Whose idea was this anyway?
Historically, that’s easy. Nearly a century of bad ties and the wrong
cologne can be attributed to a woman named Sonora Smart Dodd of Spokane,
Wash. On a sunny Mother’s Day morn in 1909, Smarty was at church,
listening to a sermon about mothers and the importance thereof.
The Mother’s Day thing was only a few years old, having been started
by a Philadelphia woman named Anna M. Jarvis in 1907, in honor of her
mother, Anna Reese Jarvis -- why did these people have so many names? --
who crossed over in May of 1905.
Grab your bags, Edith, it’s back to Spokane. As Sonora the Smart
listened to that fateful Mother’s Day sermon, she became exceedingly
bummed -- and not just because her mother had passed away when she was a
little girl. Smarty had been raised by her father, Henry Jackson Smart
(again with the names) whom she worshiped.

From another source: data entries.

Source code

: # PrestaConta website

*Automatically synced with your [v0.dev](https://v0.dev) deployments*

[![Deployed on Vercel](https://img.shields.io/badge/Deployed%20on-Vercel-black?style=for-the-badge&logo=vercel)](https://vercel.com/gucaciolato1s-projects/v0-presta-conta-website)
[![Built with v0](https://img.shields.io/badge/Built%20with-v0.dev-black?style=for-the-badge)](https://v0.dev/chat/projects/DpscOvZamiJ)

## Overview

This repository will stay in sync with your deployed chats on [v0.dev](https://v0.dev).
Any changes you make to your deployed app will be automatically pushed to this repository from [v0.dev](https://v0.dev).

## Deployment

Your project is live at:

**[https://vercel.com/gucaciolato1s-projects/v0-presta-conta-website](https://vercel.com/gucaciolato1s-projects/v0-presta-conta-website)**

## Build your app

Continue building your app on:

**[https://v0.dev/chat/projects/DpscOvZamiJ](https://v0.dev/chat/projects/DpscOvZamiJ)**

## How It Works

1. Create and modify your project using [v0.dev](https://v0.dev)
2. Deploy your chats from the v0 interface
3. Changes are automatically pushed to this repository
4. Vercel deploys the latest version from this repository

It bothered her that there was a Day of the Mom, but not a Day of the
Dad. Ergo (Latin for “therefore”), since Hank’s birthday was in June,
Smarty organized a community “Father’s Celebration” on June 19, 1910.
People liked it. They liked it a lot. It grew like Topsy. In 1924,
Calvin Coolidge -- a profoundly humorless person -- proclaimed the third
Sunday in June “Father’s Day.” By the way, in those days, wearing roses
was a big deal for both men and women on Father’s Day. Red for living
dads and white for dads who were, well, not living.
So much for history. On to reality.
Let’s be honest. Mothers are what make the world go ‘round and
Mother’s Day is a major league big deal, as well it should be. Father’s
Day is very nice, but it’s an also-ran, a runner-up, a familial
footnote, the Boston Red Sox of “days.”
Father’s Day exists for one reason and one reason only -- the very
same reason that Sonora Smart Dodd, silly name and all, started the whole
thing -- sheer, unmitigated guilt.
On the Day of the Mom, everybody goes ga-ga with flowers and brunches
and gifts, yadda, yadda, yadda. A few days later, they slap their
foreheads and say “Uh oh. What about the old man? Oh yeah, there’s that
thing in June.”
Fine. We can deal with that. Not a problem. Real men don’t whine, even
when something is totally unfair and hurts our feelings, especially after
everything we’ve done and nobody even says thank you the other 364 days
of the year.
Don’t give it a second thought, really.
As a dues-paying member of the Father’s Union for more than 30 years,
I am painfully aware of our limitations. Fathers are like fire
extinguishers. Most of the time, you barely know they’re around. But when
you need one, there is no substitute.
Fathers are excellent for high things. If you need a high thing, they
are very handy. Mothers are OK for silverware and ice, but if you need
that bowl on the top shelf with the creamer, the love-bird salt and
pepper set and the gravy boat all jammed inside it, a father is what you
need.
Bug control is very important -- “Omigod, what is that? Get it!!” --
and, of course, lectures. I gave my share of the obligatory father
lectures over the years. But I could tell no one took them seriously.
Least of all our kids.
I did find some interesting, though totally meaningless, information
about this very special third Sunday in June. Someone with way, way, too
much time on their hands did a study of who calls, or doesn’t call, the
fathers of America on their big day. Men and women are each as likely to
call the old man as the other. The average Father’s Day caller is 33
(that’s depressing), married and a high school graduate.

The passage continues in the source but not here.